What this task involves: Scan the entries that follow for the word "after", then report every line in which it appears.

Information provided:
——

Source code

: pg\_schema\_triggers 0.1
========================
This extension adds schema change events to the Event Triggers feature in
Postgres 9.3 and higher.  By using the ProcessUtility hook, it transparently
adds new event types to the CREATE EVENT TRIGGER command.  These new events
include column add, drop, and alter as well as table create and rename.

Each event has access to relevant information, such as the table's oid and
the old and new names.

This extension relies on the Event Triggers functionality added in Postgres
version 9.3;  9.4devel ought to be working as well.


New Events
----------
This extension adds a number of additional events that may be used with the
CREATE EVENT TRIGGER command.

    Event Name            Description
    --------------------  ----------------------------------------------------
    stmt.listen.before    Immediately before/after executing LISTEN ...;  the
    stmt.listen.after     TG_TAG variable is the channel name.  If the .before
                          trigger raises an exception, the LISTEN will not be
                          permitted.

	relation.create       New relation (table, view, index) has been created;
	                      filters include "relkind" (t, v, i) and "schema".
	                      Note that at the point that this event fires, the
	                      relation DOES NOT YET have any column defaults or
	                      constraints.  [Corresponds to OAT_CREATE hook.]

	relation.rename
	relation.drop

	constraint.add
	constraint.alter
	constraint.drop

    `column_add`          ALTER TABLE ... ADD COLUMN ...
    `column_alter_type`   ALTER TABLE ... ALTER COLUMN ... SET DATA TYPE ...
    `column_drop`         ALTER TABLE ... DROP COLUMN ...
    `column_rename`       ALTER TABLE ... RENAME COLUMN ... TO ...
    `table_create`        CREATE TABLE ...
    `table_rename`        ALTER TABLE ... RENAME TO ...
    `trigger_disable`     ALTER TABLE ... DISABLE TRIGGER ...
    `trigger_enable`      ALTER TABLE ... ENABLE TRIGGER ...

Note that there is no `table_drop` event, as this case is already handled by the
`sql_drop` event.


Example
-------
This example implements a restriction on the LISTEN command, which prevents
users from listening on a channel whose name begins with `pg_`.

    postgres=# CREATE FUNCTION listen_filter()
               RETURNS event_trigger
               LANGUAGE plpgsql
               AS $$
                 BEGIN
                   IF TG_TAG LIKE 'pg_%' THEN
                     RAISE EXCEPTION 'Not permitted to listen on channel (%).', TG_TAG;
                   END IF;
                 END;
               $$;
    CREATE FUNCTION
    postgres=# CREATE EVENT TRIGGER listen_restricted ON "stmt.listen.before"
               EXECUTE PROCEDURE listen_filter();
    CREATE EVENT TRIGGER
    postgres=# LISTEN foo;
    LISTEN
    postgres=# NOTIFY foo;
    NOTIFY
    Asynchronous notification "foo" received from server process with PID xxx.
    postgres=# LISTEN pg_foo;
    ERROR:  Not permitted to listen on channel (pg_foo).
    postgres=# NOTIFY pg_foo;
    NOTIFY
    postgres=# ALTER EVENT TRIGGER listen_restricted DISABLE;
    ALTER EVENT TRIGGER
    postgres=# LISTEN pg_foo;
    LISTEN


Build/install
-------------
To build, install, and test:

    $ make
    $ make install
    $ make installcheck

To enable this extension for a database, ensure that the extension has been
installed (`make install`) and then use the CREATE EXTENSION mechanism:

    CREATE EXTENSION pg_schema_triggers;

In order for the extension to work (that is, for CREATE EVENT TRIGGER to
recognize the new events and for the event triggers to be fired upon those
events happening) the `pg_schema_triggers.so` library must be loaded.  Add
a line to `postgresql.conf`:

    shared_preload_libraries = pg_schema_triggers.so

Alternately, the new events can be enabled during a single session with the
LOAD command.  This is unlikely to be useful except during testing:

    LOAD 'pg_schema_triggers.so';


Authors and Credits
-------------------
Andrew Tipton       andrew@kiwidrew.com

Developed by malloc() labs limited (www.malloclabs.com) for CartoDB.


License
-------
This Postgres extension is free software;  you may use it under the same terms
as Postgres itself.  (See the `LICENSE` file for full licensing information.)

——

The answer:
    stmt.listen.before    Immediately before/after executing LISTEN ...;  the
    stmt.listen.after     TG_TAG variable is the channel name.  If the .before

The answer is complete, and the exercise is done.